Dubbing is a post-production process of re-recording actors' dialogues, which is extensively used in filmmaking and video production. It is usually performed manually by professional voice actors who read lines with proper prosody, and in synchronization with the pre-recorded videos. In this work, we propose Neural Dubber, the first neural network model to solve a novel automatic video dubbing (AVD) task: synthesizing human speech synchronized with the given video from the text. Neural Dubber is a multi-modal text-to-speech (TTS) model that utilizes the lip movement in the video to control the prosody of the generated speech. Furthermore, an image-based speaker embedding (ISE) module is developed for the multi-speaker setting, which enables Neural Dubber to generate speech with a reasonable timbre according to the speaker's face. Experiments on the chemistry lecture single-speaker dataset and LRS2 multi-speaker dataset show that Neural Dubber can generate speech audios on par with state-of-the-art TTS models in terms of speech quality. Most importantly, both qualitative and quantitative evaluations show that Neural Dubber can control the prosody of synthesized speech by the video, and generate high-fidelity speech temporally synchronized with the video.

Method


First, we apply a phoneme encoder and a video encoder to process the phonemes and video frames respectively. After the encoding, both raw phonemes and viedo frames turn into sequences of hidden representations. Then we feed these hidden representations into the text-video aligner and get the expanded sequence Hmel with the same length as the target mel-spectrograms sequence. Meanwhile, a face image randomly selected from the video frames is input into image-based speaker embedding (ISE) module to generate a image-based speaker embedding (only used in multi-speaker setting). We add Hmel and ISE together and feed them into the variance adaptor to add some variance information (e.g., pitch and energy). Finally, we use the mel-spectrogram decoder to convert the adapted hidden sequence into mel-spectrograms sequence.

Results

Since the AVD task aims to synthesize human speech synchronized with the video from text, the audio quality and the audio-visual synchronization (AV Sync) are the important evaluation criteria.

Human Evaluation
We conduct the mean opinion score (MOS) evaluation on the test set to measure the audio quality and the audio-visual synchronization.
Quantitative Evaluation
In order to measure the synchronization between the generated speech and the video quantitatively, we use the pre-trained SyncNet which can explicitly test for synchronization between speech audio and lip movements in unconstrained videos in the wild. We adopt two metrics: Lip Sync Error - Distance (LSE-D) and Lip Sync Error - Confidence (LSE-C) that can be automatically calculated by the pre-trained SyncNet model.

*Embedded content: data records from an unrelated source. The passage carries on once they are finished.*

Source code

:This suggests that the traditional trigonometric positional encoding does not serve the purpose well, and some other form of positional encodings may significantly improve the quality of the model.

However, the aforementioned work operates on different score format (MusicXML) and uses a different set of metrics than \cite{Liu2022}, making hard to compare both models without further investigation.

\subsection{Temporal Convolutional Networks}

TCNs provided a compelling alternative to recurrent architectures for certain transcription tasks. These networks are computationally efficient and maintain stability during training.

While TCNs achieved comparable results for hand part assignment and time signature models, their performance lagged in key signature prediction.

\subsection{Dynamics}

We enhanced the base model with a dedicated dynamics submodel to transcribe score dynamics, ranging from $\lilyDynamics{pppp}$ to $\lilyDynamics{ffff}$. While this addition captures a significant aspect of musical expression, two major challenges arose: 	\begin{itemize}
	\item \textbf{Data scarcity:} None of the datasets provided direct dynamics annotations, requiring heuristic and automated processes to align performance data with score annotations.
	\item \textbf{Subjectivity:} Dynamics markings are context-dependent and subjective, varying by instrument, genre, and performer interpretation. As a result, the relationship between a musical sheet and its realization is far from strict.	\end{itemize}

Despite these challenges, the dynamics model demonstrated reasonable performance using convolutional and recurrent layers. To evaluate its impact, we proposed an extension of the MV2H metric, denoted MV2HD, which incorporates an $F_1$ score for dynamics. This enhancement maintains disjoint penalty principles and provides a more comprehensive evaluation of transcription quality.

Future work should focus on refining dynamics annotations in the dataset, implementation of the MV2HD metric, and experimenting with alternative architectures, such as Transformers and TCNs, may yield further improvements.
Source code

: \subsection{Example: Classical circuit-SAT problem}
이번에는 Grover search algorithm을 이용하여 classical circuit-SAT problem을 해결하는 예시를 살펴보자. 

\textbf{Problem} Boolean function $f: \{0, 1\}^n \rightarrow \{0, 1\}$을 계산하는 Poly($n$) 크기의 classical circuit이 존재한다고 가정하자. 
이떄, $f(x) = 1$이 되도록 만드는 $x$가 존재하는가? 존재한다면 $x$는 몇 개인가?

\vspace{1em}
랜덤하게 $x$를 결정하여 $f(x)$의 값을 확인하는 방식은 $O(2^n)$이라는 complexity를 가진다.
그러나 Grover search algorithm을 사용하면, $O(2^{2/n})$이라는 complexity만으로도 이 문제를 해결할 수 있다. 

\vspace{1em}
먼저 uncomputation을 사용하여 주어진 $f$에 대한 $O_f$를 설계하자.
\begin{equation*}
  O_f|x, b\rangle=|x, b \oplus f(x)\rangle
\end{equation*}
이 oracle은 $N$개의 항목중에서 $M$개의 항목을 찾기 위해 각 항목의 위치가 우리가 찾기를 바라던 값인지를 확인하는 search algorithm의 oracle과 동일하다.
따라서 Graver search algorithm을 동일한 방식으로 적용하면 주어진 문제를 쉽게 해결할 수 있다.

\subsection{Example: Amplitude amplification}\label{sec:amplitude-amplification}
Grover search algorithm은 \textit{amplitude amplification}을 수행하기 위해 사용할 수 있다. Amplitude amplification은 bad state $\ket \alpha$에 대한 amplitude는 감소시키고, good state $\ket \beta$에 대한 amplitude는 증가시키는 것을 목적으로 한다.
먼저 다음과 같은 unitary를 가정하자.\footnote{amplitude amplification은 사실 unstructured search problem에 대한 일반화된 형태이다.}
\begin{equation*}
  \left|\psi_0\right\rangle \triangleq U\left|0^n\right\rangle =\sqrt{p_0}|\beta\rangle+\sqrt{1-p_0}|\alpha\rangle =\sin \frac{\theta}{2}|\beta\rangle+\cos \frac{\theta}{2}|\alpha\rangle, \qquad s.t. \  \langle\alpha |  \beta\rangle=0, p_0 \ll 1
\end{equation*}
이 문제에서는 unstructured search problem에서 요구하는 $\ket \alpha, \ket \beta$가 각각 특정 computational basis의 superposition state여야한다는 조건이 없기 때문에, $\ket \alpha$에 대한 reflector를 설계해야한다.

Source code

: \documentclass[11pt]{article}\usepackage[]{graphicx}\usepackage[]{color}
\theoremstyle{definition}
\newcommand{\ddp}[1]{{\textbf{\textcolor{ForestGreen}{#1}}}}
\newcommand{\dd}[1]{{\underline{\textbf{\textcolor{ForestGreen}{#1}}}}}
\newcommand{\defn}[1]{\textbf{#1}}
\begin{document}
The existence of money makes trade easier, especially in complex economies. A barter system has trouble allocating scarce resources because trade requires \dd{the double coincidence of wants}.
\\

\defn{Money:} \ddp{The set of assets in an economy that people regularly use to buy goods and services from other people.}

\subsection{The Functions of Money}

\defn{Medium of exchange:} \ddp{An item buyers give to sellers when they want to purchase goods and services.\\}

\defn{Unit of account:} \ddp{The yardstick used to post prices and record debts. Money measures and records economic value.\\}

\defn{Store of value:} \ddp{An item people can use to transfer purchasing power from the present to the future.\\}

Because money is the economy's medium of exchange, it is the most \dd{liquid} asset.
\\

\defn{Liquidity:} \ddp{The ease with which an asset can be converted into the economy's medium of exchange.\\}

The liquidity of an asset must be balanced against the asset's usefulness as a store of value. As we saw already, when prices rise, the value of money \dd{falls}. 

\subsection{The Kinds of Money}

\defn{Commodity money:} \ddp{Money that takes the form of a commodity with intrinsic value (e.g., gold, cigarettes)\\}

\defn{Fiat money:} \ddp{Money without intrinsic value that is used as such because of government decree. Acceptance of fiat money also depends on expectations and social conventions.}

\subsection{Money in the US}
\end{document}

We conduct qualitative and quantitative evaluation on the chem single-speaker dataset, to compare the audio quality and the audio-visual synchronization of the video clips generated by Neural Dubber with other systems.

Table 1: The evaluation results for the single-speaker AVD. The subjective metrics for audio quality and av sync are with 95% confidence intervals.

It can be seen that Neural Dubber can surpass the Video-based Tacotron baseline and is on par with FastSpeech 2 in terms of audio quality, which demonstrates that Neural Dubber can synthesize high-quality speech. Furthermore, in terms of the av sync, Neural Dubber outperforms FastSpeech 2 and Video-based Tacotron by a big margin and matches GT (Mel + PWG) system in both qualitative and quantitative evaluations, which shows that Neural Dubber can control the prosody of speech and generate speech synchronized with the video.

We conduct human evaluation and quantitative evaluation on the LRS2 multi-speaker dataset to compare Neural Dubber with other systems in multi-speaker setting.

Table 2: The evaluation results for the multi-speaker AVD. The subjective metrics for audio quality and av sync are with 95% confidence intervals.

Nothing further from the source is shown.